Threading and subprocess

I'm having a long-running discussion with some people about threading and why using threads with simple subprocess calls is almost certainly an overcomplicated (== BAD) use of threads. Everyone seems to think I'm wrong (at least, there's either deafening silence or straight out argument ;) and I think I finally figured out why.

The task at hand: use subprocess to run some command (say, 'ping') a bunch of times. Because the command is I/O bound, you want to run the commands in parallel. Should you use threads to do this? Is it necessary in order to achieve good performance?

Well, consider these two examples ('common.py' is down at the bottom; it just contains the list of IP addresses to ping, and a function to call subprocess.Popen).

nothread.py:

from common import IP_LIST, do_ping

z = []
for i in range(0, len(IP_LIST)):
   p = do_ping(IP_LIST[i])
   z.append(p)

for p in z:
   p.wait()

thread.py:

import threading
from common import IP_LIST, do_ping

def run_do_ping(addr):
   p = do_ping(addr)
   p.wait()

###

# start all threads
z = []
for i in range(0, len(IP_LIST)):
   t = threading.Thread(target=run_do_ping, args=(IP_LIST[i],))
   t.start()
   z.append(t)

# wait for all threads to finish
for t in z:
   t.join()

Both of these work fine, and in both cases are easily modifiable to retrieve the output, exit status, etc. of the ping command. (In the threaded example you have to keep track of 'p' in 'run_do_ping' to retrieve this kind of info, and I wanted to keep things as simple as possible.)

They also run in about the same amount of time, although the non-threaded one is quicker by a few milliseconds for me.
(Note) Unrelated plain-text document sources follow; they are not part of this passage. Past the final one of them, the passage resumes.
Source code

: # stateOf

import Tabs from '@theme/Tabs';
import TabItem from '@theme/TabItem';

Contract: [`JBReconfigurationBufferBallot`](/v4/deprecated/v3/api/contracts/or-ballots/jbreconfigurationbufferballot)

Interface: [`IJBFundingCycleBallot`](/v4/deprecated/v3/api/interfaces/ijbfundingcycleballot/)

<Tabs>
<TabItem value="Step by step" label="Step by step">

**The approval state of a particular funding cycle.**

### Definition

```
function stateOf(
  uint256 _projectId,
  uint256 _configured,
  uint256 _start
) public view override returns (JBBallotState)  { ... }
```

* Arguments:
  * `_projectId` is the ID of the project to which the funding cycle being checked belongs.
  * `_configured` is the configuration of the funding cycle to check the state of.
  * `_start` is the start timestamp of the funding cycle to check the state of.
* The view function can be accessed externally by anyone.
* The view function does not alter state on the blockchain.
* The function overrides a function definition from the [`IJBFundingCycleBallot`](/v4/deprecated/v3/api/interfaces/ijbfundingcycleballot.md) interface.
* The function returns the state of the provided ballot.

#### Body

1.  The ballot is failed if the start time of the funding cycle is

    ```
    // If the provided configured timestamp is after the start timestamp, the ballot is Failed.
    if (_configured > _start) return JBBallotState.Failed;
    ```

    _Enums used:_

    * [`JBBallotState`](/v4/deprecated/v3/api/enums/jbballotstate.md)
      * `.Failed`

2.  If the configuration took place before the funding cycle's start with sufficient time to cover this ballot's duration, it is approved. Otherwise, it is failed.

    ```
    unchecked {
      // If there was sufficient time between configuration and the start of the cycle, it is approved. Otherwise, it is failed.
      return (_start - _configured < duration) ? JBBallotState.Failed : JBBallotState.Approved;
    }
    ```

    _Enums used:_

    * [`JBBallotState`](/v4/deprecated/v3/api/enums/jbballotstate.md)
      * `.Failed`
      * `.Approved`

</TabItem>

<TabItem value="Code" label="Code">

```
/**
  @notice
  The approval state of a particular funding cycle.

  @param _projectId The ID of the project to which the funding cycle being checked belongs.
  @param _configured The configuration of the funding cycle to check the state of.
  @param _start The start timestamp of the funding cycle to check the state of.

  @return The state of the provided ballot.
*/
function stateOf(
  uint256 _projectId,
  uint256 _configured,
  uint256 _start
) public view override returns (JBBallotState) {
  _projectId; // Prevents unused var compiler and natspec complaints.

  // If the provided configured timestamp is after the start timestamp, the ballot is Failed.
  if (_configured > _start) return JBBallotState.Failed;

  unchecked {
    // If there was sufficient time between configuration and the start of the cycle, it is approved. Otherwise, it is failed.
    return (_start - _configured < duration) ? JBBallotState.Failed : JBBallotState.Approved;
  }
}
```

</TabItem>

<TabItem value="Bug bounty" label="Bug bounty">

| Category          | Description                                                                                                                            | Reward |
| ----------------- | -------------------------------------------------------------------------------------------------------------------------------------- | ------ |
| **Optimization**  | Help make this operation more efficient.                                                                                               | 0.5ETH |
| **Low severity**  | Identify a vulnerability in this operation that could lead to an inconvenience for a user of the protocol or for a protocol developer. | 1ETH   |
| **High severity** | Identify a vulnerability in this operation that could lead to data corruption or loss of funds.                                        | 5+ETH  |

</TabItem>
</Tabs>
I think this is because thread starts & joins are extra overhead.

The key misunderstanding in the discussion seems to have been that the examples at hand were using subprocess.call, which blocks waiting for the subprocess to exit, i.e. equivalent to using this code in nothread.py:

for i in range(0, len(IP_LIST)):
   p = do_ping(IP_LIST[i])
   p.wait()

Here the pings would execute serially rather than in parallel, with the obvious performance problem :). However, you can bypass this effect of subprocess.call by using subprocess.Popen, which creates a new process that executes in parallel with the calling process.

So, for this simple use of subprocess -- running a shell command and gathering the output -- which is "better"? I think 'nothread.py' is better because it is simpler, shorter, clearer, and less complicated. Of course, as soon as you start doing more complicated stuff like reading the streams of information coming out of the subprocess commands, the threaded version may well have its advantages. But that's not the case here, I think.

Comments welcome.

--titus

common.py:

import subprocess

IP_LIST = [ '131.215.17.3',
            '131.215.17.4',
            '131.215.17.5',
            '131.215.17.16',
            '131.215.17.17',
            '131.215.17.18',
            '131.215.17.19',
            '131.215.17.24',
            '131.215.17.25',
            '131.215.17.31']

cmd_stub = 'ping -c 5 %s'

def do_ping(addr):
    cmd = cmd_stub % (addr,)
    return subprocess.Popen(cmd, shell=True, stdout=subprocess.PIPE)

Legacy Comments

Posted by Shannon -jj Behrens on 2008-04-19 at 04:31.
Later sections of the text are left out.